None of this activity has been disclosed by the U.S. military, and when I wrote about Iran contingency planning last week on The Washington Post Web site, the Pentagon stuck to its dogged position that "we don't discuss war plans." But it should.

The diplomatic effort directed at Iran would be mightily enhanced if that country understood that the United States is so serious about deterring the Iranian quest for nuclear weapons that it would be willing to go to war to stop that quest from reaching fruition.

Iran needs to know -- and even more important, the American public needs to know -- that no matter how many experts talk about difficult-to-find targets or the catastrophe that could unfold if war comes, military planners are already working hard to minimize the risks of any military operation. This is the very essence of contingency planning.

It is a Dr. Strangelove argument: What's the point of having a doomsday device -- or in this case scenario -- if you do not tell the world about it?

And doomsday it could well be, according to Richard Clarke and Steven Simon, a pair of top Clinton-era counter-terrorism officials who write on Iran in the Times' Week in Review section. They recall that after the Iranian-arranged bombing of Khobar Towers in Saudi Arabia, the administration debated how to react.

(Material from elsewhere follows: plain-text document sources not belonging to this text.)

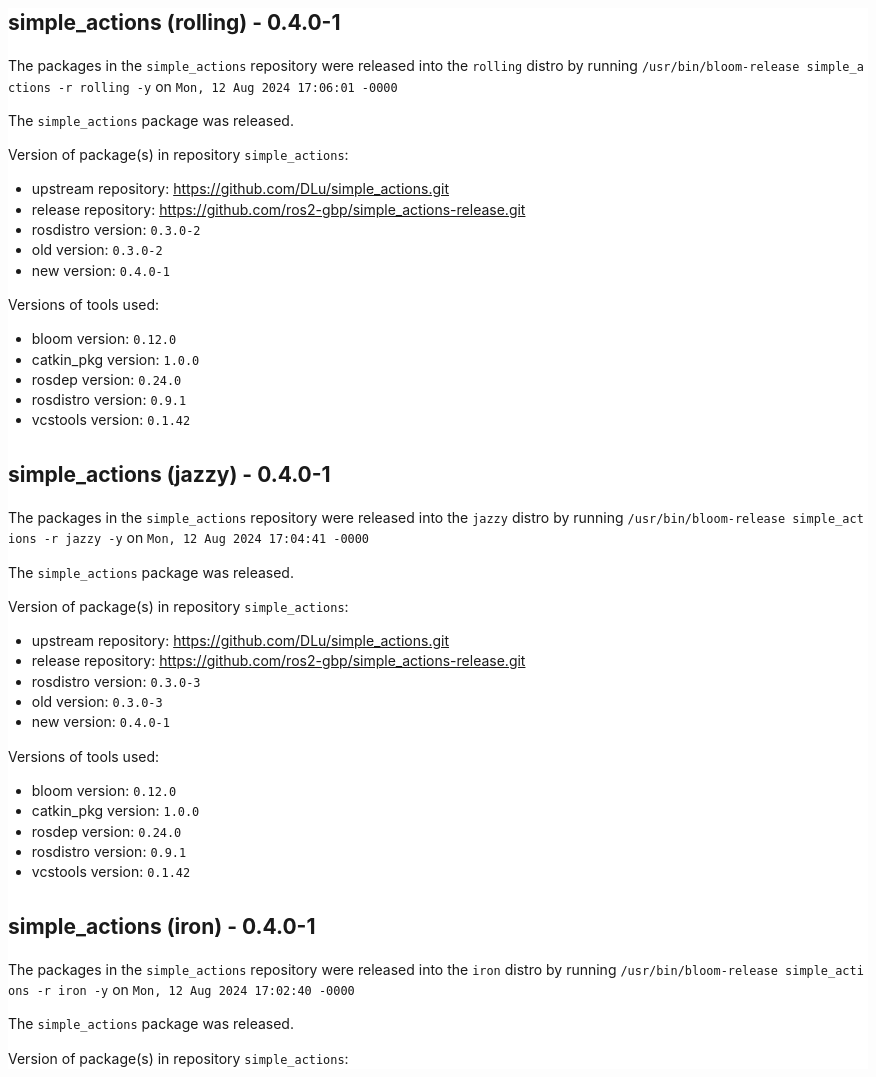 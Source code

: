 ## simple_actions (rolling) - 0.4.0-1

The packages in the `simple_actions` repository were released into the `rolling` distro by running `/usr/bin/bloom-release simple_actions -r rolling -y` on `Mon, 12 Aug 2024 17:06:01 -0000`

The `simple_actions` package was released.

Version of package(s) in repository `simple_actions`:

- upstream repository: https://github.com/DLu/simple_actions.git
- release repository: https://github.com/ros2-gbp/simple_actions-release.git
- rosdistro version: `0.3.0-2`
- old version: `0.3.0-2`
- new version: `0.4.0-1`

Versions of tools used:

- bloom version: `0.12.0`
- catkin_pkg version: `1.0.0`
- rosdep version: `0.24.0`
- rosdistro version: `0.9.1`
- vcstools version: `0.1.42`


## simple_actions (jazzy) - 0.4.0-1

The packages in the `simple_actions` repository were released into the `jazzy` distro by running `/usr/bin/bloom-release simple_actions -r jazzy -y` on `Mon, 12 Aug 2024 17:04:41 -0000`

The `simple_actions` package was released.

Version of package(s) in repository `simple_actions`:

- upstream repository: https://github.com/DLu/simple_actions.git
- release repository: https://github.com/ros2-gbp/simple_actions-release.git
- rosdistro version: `0.3.0-3`
- old version: `0.3.0-3`
- new version: `0.4.0-1`

Versions of tools used:

- bloom version: `0.12.0`
- catkin_pkg version: `1.0.0`
- rosdep version: `0.24.0`
- rosdistro version: `0.9.1`
- vcstools version: `0.1.42`


## simple_actions (iron) - 0.4.0-1

The packages in the `simple_actions` repository were released into the `iron` distro by running `/usr/bin/bloom-release simple_actions -r iron -y` on `Mon, 12 Aug 2024 17:02:40 -0000`

The `simple_actions` package was released.

Version of package(s) in repository `simple_actions`:
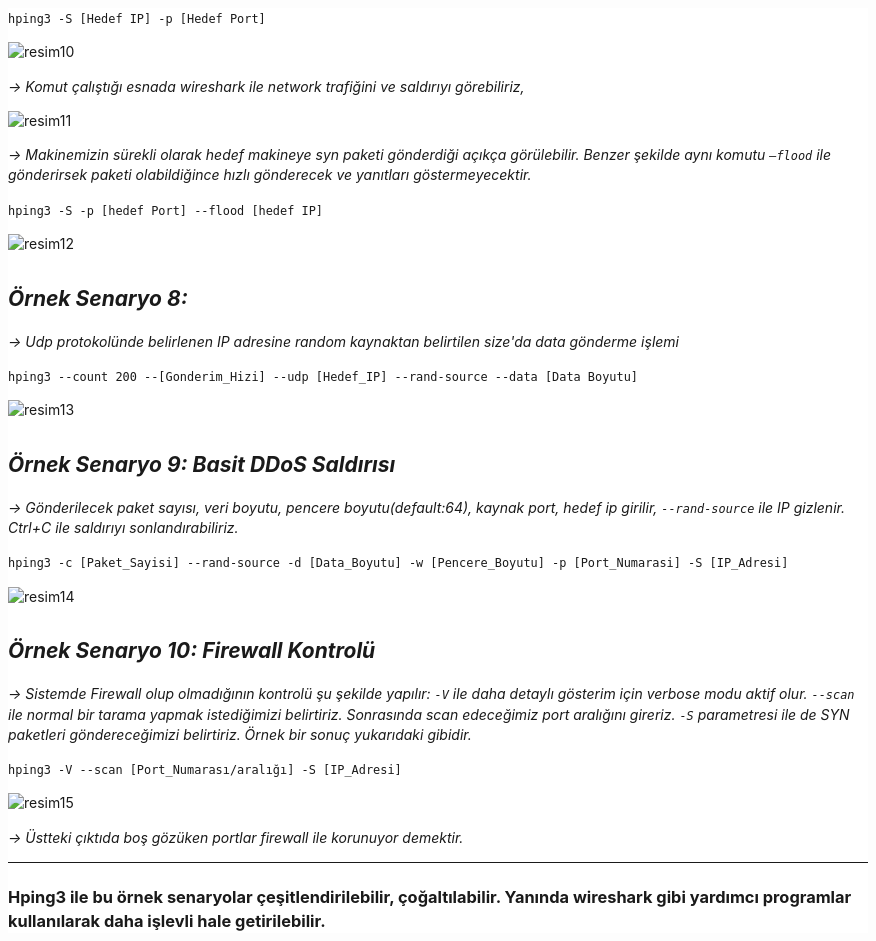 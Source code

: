 `hping3 -S [Hedef IP] -p [Hedef Port]`

<img src="https://i.hizliresim.com/jfl40fi.png" alt="resim10" width="640">

*-> Komut çalıştığı esnada wireshark ile network trafiğini ve saldırıyı görebiliriz,*

<img src="https://i.hizliresim.com/mk9z8vv.png" alt="resim11" width="640">

*-> Makinemizin sürekli olarak hedef makineye syn paketi gönderdiği açıkça görülebilir. Benzer şekilde aynı komutu `–flood` ile gönderirsek paketi olabildiğince hızlı gönderecek ve yanıtları göstermeyecektir.*

`hping3 -S -p [hedef Port] --flood [hedef IP]`

<img src="https://i.hizliresim.com/q0aqg0l.png" alt="resim12" width="960">

## *Örnek Senaryo 8:*
*-> Udp protokolünde belirlenen IP adresine random kaynaktan belirtilen size'da data gönderme işlemi*

`hping3 --count 200 --[Gonderim_Hizi] --udp [Hedef_IP] --rand-source --data [Data Boyutu]`

<img src="https://i.hizliresim.com/htl7qap.png" alt="resim13" width="640">

## *Örnek Senaryo 9: Basit DDoS Saldırısı*
*-> Gönderilecek paket sayısı, veri boyutu, pencere boyutu(default:64), kaynak port, hedef ip girilir, `--rand-source` ile IP gizlenir. Ctrl+C ile saldırıyı sonlandırabiliriz.*

`hping3 -c [Paket_Sayisi] --rand-source -d [Data_Boyutu] -w [Pencere_Boyutu] -p [Port_Numarasi] -S [IP_Adresi]`

<img src="https://i.hizliresim.com/f6ri65s.png" alt="resim14" width="640">

## *Örnek Senaryo 10: Firewall Kontrolü*
*-> Sistemde Firewall olup olmadığının kontrolü şu şekilde yapılır: `-V` ile daha detaylı gösterim için verbose modu aktif olur. `--scan` ile normal bir tarama yapmak istediğimizi belirtiriz. Sonrasında scan edeceğimiz port aralığını gireriz. `-S` parametresi ile de SYN paketleri göndereceğimizi belirtiriz. Örnek bir sonuç yukarıdaki gibidir.*

`hping3 -V --scan [Port_Numarası/aralığı] -S [IP_Adresi]`

<img src="https://i.hizliresim.com/yi348la.png" alt="resim15" width="360">

*-> Üstteki çıktıda boş gözüken portlar firewall ile korunuyor demektir.*

---

### Hping3 ile bu örnek senaryolar çeşitlendirilebilir, çoğaltılabilir. Yanında wireshark gibi yardımcı programlar kullanılarak daha işlevli hale getirilebilir.





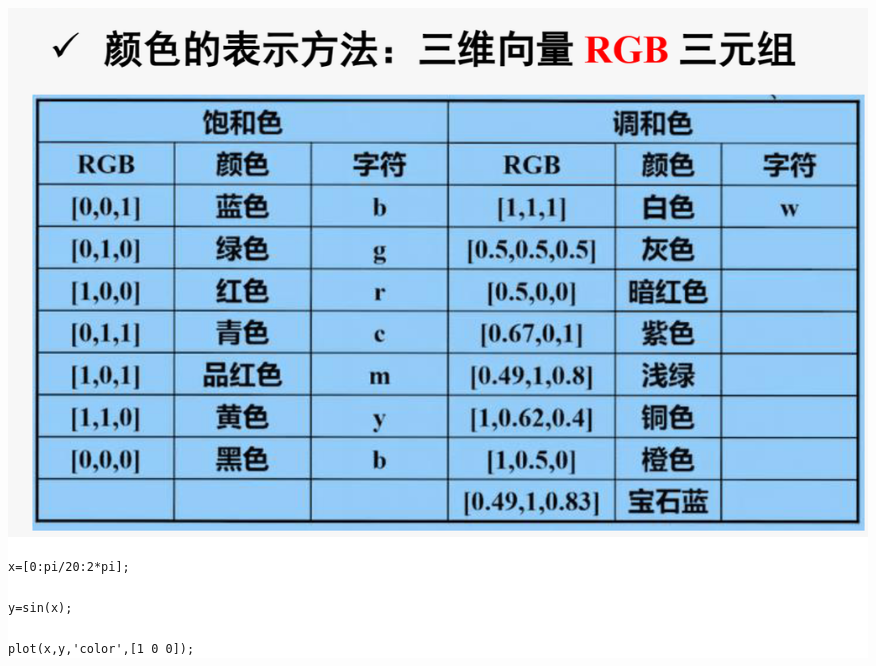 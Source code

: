 ![image-20231119131138653](./images/image-20231119131138653.png)

```
x=[0:pi/20:2*pi];

y=sin(x);

plot(x,y,'color',[1 0 0]);
```
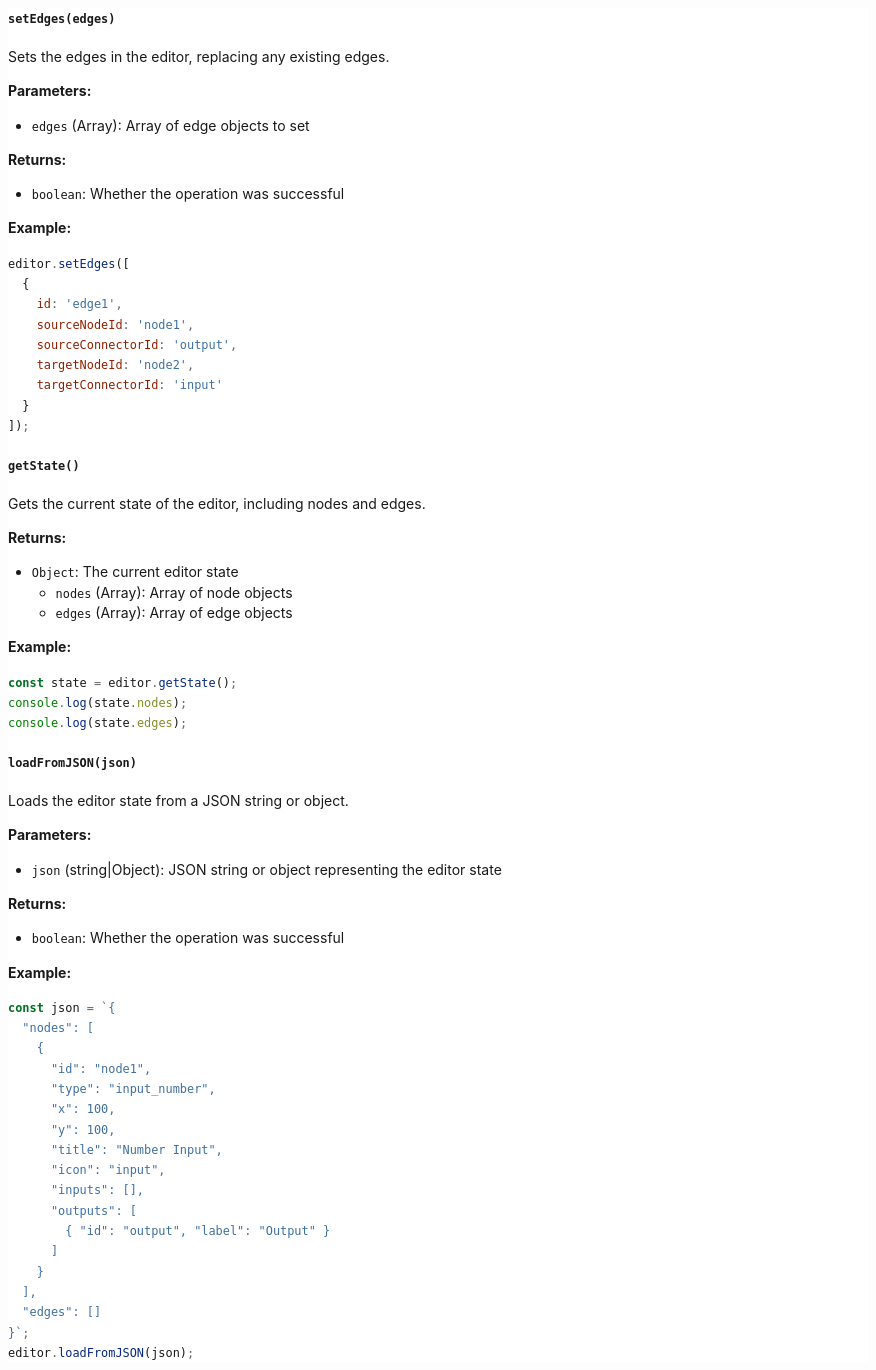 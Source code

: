 #### `setEdges(edges)`

Sets the edges in the editor, replacing any existing edges.

**Parameters:**
- `edges` (Array): Array of edge objects to set

**Returns:**
- `boolean`: Whether the operation was successful

**Example:**
```javascript
editor.setEdges([
  {
    id: 'edge1',
    sourceNodeId: 'node1',
    sourceConnectorId: 'output',
    targetNodeId: 'node2',
    targetConnectorId: 'input'
  }
]);
```

#### `getState()`

Gets the current state of the editor, including nodes and edges.

**Returns:**
- `Object`: The current editor state
  - `nodes` (Array): Array of node objects
  - `edges` (Array): Array of edge objects

**Example:**
```javascript
const state = editor.getState();
console.log(state.nodes);
console.log(state.edges);
```

#### `loadFromJSON(json)`

Loads the editor state from a JSON string or object.

**Parameters:**
- `json` (string|Object): JSON string or object representing the editor state

**Returns:**
- `boolean`: Whether the operation was successful

**Example:**
```javascript
const json = `{
  "nodes": [
    {
      "id": "node1",
      "type": "input_number",
      "x": 100,
      "y": 100,
      "title": "Number Input",
      "icon": "input",
      "inputs": [],
      "outputs": [
        { "id": "output", "label": "Output" }
      ]
    }
  ],
  "edges": []
}`;
editor.loadFromJSON(json);
```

At that point, the Clinton administration and the Pentagon considered a bombing campaign. But after long debate, the highest levels of the military could not forecast a way in which things would end favorably for the United States. There is s similar situation today. If we bomb Iran, they'll respond, possibly by sinking tankers or trying to shut down the Strait of Hormuz, but more likely by using its global terror network, which is much more -- what's the word? -- real than Saddam's:

Iran could use its terrorist network to strike American targets around the world, including inside the United States. Iran has forces at its command that are far superior to anything Al Qaeda was ever able to field. The Lebanese terrorist organization Hezbollah has a global reach, and has served in the past as an instrument of Iran. We might hope that Hezbollah, now a political party, would decide that it has too much to lose by joining a war against the United States. But this would be a dangerous bet. So. We bomb. They retaliate. We escalate?

Forget defining a civil war. How many countries does it take to make a world war?

(And: Lest we pretend that this is clear-cut, what's the alternative? Is everyone comfortable with a nuclear-armed Iran in 10 years?)